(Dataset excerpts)

※ ※ ※

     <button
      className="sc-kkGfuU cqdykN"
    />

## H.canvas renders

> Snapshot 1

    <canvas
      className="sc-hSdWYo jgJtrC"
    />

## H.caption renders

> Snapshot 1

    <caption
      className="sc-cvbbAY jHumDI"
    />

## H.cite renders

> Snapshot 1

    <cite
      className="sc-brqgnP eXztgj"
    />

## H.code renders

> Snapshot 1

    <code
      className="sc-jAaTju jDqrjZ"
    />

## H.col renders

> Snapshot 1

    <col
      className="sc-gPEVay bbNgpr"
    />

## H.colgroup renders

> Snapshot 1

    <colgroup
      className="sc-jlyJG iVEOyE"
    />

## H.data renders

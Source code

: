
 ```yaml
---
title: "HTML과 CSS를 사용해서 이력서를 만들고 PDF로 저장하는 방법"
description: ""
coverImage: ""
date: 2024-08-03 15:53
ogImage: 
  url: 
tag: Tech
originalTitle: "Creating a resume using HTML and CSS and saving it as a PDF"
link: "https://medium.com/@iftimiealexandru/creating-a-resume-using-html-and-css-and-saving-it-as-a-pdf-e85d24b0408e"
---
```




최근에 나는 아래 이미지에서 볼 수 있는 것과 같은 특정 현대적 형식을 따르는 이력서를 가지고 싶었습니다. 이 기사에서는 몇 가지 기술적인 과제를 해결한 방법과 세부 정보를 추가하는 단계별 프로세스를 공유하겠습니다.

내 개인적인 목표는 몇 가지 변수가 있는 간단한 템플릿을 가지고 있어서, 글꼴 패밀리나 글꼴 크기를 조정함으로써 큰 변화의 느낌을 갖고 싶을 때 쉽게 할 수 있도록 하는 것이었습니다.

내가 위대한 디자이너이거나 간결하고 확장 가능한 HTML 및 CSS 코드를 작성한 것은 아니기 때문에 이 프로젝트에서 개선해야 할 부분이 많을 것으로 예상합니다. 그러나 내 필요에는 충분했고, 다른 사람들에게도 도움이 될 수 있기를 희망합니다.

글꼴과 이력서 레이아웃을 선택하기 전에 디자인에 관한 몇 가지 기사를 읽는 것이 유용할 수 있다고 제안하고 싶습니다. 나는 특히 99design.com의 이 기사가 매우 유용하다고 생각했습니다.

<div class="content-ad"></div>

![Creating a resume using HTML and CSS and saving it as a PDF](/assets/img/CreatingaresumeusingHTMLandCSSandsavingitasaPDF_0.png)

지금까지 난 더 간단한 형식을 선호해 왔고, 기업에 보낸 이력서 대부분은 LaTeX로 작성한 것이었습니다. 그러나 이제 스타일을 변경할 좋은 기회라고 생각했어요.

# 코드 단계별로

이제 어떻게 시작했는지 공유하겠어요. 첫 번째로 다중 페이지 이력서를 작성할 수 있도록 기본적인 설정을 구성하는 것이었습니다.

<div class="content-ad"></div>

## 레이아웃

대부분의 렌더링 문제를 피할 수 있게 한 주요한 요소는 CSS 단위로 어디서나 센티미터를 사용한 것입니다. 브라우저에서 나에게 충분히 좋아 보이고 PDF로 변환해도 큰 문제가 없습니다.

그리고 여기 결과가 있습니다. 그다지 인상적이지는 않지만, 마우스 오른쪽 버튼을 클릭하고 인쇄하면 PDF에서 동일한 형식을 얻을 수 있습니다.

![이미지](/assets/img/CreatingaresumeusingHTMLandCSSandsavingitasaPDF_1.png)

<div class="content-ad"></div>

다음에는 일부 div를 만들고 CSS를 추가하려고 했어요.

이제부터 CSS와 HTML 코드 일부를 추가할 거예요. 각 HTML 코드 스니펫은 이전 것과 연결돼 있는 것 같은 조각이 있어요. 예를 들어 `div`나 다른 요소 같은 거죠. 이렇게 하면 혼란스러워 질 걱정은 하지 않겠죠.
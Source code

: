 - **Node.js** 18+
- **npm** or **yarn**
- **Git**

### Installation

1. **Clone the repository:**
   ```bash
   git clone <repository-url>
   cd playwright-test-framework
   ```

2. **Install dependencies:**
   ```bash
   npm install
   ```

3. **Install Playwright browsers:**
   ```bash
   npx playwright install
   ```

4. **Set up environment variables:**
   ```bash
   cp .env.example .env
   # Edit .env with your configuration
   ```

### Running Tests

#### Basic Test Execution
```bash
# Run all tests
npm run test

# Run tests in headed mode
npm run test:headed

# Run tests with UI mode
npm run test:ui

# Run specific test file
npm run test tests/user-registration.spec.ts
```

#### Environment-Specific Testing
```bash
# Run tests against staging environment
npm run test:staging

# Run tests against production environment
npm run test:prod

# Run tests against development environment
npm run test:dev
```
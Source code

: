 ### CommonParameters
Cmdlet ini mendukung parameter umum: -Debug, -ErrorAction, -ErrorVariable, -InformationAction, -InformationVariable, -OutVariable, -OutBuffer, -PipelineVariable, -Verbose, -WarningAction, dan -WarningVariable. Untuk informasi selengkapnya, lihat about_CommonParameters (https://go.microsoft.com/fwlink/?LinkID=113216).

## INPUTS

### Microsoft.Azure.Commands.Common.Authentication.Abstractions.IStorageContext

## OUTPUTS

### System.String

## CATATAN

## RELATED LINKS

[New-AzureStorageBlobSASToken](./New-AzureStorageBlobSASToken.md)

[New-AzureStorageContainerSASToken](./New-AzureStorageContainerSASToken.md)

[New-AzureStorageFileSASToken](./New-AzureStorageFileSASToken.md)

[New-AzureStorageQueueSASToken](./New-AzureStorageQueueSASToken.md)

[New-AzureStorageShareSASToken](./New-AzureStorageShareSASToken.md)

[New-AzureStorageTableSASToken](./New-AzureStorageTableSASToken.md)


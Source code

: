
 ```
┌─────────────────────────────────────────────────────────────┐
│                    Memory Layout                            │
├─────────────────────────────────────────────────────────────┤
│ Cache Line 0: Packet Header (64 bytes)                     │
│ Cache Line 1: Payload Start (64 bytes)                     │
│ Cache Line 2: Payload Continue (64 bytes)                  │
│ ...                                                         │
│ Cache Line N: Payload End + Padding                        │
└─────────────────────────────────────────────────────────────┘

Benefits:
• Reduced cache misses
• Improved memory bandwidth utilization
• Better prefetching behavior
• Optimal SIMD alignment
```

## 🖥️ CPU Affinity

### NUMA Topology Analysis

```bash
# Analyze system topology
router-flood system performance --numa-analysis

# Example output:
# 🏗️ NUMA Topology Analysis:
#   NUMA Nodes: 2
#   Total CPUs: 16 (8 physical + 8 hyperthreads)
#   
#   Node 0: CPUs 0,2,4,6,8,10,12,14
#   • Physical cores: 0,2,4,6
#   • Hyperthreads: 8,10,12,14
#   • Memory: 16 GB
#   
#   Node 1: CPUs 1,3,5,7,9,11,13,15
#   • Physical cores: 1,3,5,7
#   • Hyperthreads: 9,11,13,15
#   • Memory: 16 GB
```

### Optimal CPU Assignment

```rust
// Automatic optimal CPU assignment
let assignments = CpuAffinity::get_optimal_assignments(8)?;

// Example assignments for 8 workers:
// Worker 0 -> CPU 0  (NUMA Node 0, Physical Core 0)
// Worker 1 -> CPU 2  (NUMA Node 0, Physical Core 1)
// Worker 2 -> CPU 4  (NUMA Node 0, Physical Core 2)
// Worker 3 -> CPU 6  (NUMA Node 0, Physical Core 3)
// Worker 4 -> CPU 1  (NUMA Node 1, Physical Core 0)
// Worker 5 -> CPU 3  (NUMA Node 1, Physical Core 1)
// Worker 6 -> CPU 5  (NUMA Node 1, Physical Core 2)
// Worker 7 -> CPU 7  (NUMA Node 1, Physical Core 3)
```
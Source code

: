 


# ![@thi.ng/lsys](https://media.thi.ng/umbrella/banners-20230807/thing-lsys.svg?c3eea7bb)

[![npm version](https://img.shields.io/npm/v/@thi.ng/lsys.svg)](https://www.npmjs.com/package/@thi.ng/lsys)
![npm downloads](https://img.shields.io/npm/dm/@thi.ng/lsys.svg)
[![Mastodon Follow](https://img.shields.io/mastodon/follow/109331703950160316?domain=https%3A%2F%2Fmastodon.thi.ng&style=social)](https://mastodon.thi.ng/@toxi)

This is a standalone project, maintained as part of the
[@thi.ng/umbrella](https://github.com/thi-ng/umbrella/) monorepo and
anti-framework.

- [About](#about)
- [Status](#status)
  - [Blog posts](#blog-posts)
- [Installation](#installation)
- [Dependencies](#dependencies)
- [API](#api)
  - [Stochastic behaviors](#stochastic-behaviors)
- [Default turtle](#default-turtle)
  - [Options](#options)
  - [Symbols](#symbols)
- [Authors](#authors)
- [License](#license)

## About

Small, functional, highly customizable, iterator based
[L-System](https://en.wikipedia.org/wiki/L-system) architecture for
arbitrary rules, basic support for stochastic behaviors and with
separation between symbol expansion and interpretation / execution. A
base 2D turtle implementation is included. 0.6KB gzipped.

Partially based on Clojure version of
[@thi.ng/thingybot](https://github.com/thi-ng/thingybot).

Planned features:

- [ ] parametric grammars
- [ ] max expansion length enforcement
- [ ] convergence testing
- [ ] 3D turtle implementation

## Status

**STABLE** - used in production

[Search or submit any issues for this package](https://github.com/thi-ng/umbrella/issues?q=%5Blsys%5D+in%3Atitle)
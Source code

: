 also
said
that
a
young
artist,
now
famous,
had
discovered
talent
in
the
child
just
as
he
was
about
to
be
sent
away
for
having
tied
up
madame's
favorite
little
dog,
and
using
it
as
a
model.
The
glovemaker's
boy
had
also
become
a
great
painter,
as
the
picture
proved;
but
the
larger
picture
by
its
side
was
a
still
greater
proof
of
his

※ ※ ※

- What is expected -
Look through the data above. Find each line with the string "stochastic" and copy it.

- Your solution -
  - [Stochastic behaviors](#stochastic-behaviors)
arbitrary rules, basic support for stochastic behaviors and with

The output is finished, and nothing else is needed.